On Tue, Jul 29, 2014 at 04:17:57PM +0800, Yijing Wang wrote:
> Currently we don't update device's mps value when doing
> pci device hot-add. The hot-added device's mps will be set
> to default value (128B). But the upstream port device's mps
> may be larger than 128B which was set by firmware during
> system bootup. In this case the new added device may not
> work normally. This issue was found in huawei 5885 server
> and Dell R620 server. And if we run the platform with windows,
> this problem is gone. This patch try to update the hot added
> device mps equal to its parent mps, if device mpss < parent mps,
> print warning.
> 
> References: https://bugzilla.kernel.org/show_bug.cgi?id=60671
> Reported-by: Keith Busch <keith.busch@xxxxxxxxx>
> Reported-by: Jordan_Hargrave@xxxxxxxx
> Reported-by: Yijing Wang <wangyijing@xxxxxxxxxx>
> Signed-off-by: Yijing Wang <wangyijing@xxxxxxxxxx>
> Cc: Jon Mason <jdmason@xxxxxxxx>
> ---
>  drivers/pci/probe.c |   39 +++++++++++++++++++++++++++++++++++++++
>  1 files changed, 39 insertions(+), 0 deletions(-)
> 
> diff --git a/drivers/pci/probe.c b/drivers/pci/probe.c
> index e3cf8a2..583ca52 100644
> --- a/drivers/pci/probe.c
> +++ b/drivers/pci/probe.c
> @@ -1613,6 +1613,44 @@ static void pcie_write_mrrs(struct pci_dev *dev)
>  		dev_err(&dev->dev, "MRRS was unable to be configured with a safe value.  If problems are experienced, try running with pci=pcie_bus_safe\n");
>  }
>  
> +/**
> + * pcie_bus_update_set - update device mps when device doing hot-add
> + * @dev: PCI device to set
> + * 
> + * After device hot add, mps will be set to default(128B), But the 
> + * upstream port device's mps may be larger than 128B which was set 
> + * by firmware during system bootup. Then we should update the device
> + * mps to equal to its parent mps, Or the device can not work normally.
> + */
> +static void pcie_bus_update_set(struct pci_dev *dev)
> +{
> +	int mps, p_mps, mpss;
> +	struct pci_dev *parent;
> +
> +	if (!pci_is_pcie(dev) || !dev->bus->self 
> +			|| !dev->bus->self->is_hotplug_bridge)

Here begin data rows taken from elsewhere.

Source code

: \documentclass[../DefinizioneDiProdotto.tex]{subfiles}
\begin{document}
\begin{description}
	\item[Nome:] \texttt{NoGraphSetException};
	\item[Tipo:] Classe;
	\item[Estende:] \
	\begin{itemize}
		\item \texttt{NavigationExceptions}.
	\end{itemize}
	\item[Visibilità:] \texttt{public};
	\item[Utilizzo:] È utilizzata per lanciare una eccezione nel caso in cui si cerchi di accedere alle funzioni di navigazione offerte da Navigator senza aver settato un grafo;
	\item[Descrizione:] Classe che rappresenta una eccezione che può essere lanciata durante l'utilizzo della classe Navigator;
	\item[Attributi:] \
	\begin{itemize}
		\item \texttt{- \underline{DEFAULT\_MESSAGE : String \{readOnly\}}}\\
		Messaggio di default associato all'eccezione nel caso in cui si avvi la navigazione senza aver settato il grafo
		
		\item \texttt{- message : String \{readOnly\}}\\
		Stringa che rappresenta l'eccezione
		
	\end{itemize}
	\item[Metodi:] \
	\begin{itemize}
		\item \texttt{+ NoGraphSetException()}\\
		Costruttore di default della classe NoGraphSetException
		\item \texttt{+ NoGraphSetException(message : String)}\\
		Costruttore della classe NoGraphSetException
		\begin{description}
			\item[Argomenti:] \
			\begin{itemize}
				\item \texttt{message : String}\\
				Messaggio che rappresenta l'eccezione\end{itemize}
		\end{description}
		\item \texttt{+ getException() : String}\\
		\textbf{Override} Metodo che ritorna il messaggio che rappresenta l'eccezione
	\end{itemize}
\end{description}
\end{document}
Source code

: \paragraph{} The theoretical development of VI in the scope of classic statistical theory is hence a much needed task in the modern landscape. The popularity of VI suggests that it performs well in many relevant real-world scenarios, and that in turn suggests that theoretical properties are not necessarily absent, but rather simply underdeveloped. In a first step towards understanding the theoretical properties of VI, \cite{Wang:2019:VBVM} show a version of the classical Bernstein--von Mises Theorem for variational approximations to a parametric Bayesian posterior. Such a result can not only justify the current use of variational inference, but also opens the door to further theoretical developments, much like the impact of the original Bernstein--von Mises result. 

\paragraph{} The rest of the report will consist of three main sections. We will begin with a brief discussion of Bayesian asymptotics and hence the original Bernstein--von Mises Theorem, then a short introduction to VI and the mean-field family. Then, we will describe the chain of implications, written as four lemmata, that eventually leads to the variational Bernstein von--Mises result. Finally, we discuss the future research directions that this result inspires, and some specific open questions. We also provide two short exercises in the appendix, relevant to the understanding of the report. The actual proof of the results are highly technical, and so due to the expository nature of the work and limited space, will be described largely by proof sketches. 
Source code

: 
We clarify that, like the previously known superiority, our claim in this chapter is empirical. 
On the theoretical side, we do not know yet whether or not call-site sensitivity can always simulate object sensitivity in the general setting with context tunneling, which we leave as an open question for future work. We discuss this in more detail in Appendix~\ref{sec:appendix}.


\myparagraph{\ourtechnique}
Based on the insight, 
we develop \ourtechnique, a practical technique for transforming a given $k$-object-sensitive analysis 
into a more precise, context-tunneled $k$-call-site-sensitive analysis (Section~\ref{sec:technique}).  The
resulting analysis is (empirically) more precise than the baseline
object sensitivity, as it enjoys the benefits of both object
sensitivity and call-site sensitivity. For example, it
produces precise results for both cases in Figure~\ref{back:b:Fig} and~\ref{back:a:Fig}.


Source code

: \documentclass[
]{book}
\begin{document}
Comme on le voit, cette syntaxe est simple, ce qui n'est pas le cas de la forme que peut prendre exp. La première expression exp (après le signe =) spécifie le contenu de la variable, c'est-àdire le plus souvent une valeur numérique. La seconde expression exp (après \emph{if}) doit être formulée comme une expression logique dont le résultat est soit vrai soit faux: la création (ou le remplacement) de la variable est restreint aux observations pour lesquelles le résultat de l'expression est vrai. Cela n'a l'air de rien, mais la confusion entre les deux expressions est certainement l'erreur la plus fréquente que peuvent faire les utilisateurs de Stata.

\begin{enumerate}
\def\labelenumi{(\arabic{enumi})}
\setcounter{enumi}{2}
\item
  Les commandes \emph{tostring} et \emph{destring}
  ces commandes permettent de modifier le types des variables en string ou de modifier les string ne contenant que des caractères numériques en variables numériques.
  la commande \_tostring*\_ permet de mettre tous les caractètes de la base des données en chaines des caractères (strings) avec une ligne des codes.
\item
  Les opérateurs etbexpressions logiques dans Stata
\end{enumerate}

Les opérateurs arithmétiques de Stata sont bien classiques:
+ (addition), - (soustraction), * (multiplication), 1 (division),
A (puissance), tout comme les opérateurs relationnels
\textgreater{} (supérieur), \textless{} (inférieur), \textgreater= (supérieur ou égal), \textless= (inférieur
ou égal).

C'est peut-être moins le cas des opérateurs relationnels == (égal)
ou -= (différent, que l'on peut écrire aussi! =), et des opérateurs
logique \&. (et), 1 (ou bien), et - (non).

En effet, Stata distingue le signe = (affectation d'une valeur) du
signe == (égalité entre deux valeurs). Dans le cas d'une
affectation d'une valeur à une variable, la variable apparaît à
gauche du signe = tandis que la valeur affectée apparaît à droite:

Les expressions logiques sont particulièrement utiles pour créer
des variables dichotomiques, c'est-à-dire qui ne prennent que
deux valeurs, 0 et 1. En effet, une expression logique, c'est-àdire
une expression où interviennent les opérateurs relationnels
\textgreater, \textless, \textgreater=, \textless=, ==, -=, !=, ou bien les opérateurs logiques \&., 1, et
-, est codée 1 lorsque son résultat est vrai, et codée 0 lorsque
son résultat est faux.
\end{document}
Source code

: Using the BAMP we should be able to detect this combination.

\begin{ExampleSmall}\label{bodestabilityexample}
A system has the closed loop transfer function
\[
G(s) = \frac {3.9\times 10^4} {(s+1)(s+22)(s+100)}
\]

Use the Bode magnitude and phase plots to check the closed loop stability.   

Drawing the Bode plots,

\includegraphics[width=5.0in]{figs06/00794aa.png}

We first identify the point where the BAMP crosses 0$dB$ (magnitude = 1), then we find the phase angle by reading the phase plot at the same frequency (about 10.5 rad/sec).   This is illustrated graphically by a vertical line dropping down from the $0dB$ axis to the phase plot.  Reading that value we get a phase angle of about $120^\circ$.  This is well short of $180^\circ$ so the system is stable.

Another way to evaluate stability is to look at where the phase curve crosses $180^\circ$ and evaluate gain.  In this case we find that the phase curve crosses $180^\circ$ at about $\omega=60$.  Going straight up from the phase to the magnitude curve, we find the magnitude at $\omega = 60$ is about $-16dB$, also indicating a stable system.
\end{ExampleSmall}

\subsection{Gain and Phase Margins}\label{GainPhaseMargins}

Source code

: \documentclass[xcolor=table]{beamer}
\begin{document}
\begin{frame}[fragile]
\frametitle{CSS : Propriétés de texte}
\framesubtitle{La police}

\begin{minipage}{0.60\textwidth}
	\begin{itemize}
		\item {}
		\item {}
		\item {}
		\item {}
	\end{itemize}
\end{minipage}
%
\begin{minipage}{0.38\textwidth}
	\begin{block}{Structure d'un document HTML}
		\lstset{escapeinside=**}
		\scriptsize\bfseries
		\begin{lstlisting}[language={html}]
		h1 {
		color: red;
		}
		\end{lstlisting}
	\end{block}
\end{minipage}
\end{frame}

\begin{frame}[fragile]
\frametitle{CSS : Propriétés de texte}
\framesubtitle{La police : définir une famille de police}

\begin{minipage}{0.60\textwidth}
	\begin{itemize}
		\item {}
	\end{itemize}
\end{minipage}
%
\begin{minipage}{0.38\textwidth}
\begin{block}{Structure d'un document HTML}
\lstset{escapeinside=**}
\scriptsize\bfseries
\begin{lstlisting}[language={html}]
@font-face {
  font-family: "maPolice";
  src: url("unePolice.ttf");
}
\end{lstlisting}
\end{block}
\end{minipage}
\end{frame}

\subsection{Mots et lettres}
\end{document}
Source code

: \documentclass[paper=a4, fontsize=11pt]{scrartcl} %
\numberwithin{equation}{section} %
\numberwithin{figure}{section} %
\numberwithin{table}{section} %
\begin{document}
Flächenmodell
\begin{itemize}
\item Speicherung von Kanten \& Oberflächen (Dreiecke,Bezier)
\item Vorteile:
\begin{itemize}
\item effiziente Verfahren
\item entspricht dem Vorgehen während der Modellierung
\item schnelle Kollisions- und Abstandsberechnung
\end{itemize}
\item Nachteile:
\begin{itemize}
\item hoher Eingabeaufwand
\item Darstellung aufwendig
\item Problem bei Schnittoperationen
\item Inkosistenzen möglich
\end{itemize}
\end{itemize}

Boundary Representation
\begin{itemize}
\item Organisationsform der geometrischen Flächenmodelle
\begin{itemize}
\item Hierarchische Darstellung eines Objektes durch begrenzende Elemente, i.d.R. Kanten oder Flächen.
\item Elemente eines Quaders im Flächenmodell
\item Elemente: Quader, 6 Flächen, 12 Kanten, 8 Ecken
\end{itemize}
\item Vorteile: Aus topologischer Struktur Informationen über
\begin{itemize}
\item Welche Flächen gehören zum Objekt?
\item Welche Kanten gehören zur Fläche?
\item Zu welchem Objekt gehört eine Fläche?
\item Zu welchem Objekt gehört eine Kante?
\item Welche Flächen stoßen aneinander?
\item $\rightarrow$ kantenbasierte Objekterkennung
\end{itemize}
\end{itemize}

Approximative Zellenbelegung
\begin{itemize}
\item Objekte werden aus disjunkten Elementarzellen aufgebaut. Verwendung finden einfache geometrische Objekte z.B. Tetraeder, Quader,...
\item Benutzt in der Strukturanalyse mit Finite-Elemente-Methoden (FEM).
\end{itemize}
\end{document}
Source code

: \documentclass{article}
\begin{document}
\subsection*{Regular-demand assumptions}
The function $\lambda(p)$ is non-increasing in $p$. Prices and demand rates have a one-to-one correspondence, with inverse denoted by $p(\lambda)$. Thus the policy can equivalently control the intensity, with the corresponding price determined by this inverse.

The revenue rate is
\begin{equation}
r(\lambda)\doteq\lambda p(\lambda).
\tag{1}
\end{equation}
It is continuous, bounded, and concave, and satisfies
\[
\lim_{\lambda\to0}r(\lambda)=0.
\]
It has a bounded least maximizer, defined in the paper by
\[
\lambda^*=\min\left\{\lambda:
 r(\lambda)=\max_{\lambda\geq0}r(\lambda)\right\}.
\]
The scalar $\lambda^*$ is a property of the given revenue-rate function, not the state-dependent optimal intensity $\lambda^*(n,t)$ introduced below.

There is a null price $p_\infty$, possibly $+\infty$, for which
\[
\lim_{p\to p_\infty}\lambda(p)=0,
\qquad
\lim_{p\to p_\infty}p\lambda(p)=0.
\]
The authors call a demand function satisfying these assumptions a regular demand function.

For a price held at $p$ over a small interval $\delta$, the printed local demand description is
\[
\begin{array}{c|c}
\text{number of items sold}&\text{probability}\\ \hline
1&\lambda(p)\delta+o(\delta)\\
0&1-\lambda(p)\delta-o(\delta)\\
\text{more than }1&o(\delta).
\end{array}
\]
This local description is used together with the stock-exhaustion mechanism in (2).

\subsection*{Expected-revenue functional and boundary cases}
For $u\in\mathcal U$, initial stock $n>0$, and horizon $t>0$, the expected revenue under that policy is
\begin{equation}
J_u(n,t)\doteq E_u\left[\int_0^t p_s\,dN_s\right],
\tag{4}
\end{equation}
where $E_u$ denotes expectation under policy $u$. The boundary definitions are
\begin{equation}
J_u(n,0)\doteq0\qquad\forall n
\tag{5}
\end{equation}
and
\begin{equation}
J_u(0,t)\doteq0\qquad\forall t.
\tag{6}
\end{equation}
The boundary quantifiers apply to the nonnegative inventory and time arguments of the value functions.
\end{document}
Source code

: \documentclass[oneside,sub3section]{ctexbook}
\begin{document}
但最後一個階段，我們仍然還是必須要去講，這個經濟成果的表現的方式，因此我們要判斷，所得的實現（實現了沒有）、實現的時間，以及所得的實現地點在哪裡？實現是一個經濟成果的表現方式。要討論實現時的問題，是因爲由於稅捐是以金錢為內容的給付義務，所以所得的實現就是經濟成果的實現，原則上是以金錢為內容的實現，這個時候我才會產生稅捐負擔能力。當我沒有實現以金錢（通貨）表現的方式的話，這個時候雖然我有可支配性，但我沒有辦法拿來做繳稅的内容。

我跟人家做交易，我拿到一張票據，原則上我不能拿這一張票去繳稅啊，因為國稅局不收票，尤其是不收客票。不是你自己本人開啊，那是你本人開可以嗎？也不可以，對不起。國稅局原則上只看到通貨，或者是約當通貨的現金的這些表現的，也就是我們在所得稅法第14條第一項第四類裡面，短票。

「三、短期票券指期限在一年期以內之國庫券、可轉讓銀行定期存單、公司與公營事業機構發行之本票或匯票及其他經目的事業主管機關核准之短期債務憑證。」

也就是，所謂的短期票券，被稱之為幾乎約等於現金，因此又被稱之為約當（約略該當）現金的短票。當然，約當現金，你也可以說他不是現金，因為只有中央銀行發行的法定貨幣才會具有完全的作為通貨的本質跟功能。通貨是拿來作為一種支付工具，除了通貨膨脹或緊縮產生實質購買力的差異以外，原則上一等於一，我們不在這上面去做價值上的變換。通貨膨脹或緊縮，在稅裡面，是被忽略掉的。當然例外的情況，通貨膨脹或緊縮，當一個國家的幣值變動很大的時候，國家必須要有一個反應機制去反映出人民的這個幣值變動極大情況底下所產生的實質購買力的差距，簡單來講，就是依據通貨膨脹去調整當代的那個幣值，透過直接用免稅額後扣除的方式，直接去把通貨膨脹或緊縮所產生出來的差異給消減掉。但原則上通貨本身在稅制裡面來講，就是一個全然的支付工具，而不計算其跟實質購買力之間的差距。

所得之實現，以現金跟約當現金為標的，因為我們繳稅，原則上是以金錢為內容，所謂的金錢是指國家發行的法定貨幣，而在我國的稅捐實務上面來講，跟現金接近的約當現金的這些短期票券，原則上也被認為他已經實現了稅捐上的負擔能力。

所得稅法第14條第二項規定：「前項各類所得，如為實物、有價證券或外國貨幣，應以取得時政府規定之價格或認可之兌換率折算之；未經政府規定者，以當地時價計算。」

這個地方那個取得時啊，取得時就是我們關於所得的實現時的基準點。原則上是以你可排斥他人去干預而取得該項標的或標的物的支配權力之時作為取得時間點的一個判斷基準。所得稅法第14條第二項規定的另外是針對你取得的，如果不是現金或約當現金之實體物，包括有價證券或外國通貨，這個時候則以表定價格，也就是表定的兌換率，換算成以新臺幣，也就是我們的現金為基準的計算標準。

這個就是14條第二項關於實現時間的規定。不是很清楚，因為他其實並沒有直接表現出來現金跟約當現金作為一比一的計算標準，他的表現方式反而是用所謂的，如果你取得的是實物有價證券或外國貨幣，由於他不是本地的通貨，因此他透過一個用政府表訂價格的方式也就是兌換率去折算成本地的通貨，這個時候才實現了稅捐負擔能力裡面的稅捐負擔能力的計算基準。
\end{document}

Part of this looks redundant because pcie_bus_configure_set() already
checks pci_is_pcie().  And I don't know why we need to test
is_hotplug_bridge here; MPS settings need to be consistent regardless of
whether the upstream bridge supports hotplug.

> +		return;
> +	
> +	parent = dev->bus->self;
> +	mps = pcie_get_mps(dev);
> +	p_mps = pcie_get_mps(parent);
> +
> +	if (mps >= p_mps)
> +		return;
> +
> +	mpss = 128 << dev->pcie_mpss;
> +	if (mpss < p_mps) {
> +		dev_warn(&dev->dev, "MPSS %d smaller than upstream MPS %d\n"
> +				"If necessary, use \"pci=pcie_bus_safe\" boot parameter to avoid this problem\n",
> +				mpss, p_mps);
> +		return;

Since we can't configure the new device correctly, we really shouldn't
allow a driver to bind to it.  The current design doesn't have much
provision for doing that, so warning is probably all we can do.

> +	}
> +
> +	pcie_write_mps(dev, p_mps);
> +	dev_info(&dev->dev, "Max Payload Size set to %4d/%4d (was %4d)\n", 
> +			pcie_get_mps(dev), 128 << dev->pcie_mpss, mps);
> +}
> +
>  static void pcie_bus_detect_mps(struct pci_dev *dev)
>  {
>  	struct pci_dev *bridge = dev->bus->self;
> @@ -1637,6 +1675,7 @@ static int pcie_bus_configure_set(struct pci_dev *dev, void *data)
>  		return 0;
>  
>  	if (pcie_bus_config == PCIE_BUS_TUNE_OFF) {
> +		pcie_bus_update_set(dev);

You're only adding this to the PCIE_BUS_TUNE_OFF path.  Can't the same
problem occur for other pcie_bus_config settings?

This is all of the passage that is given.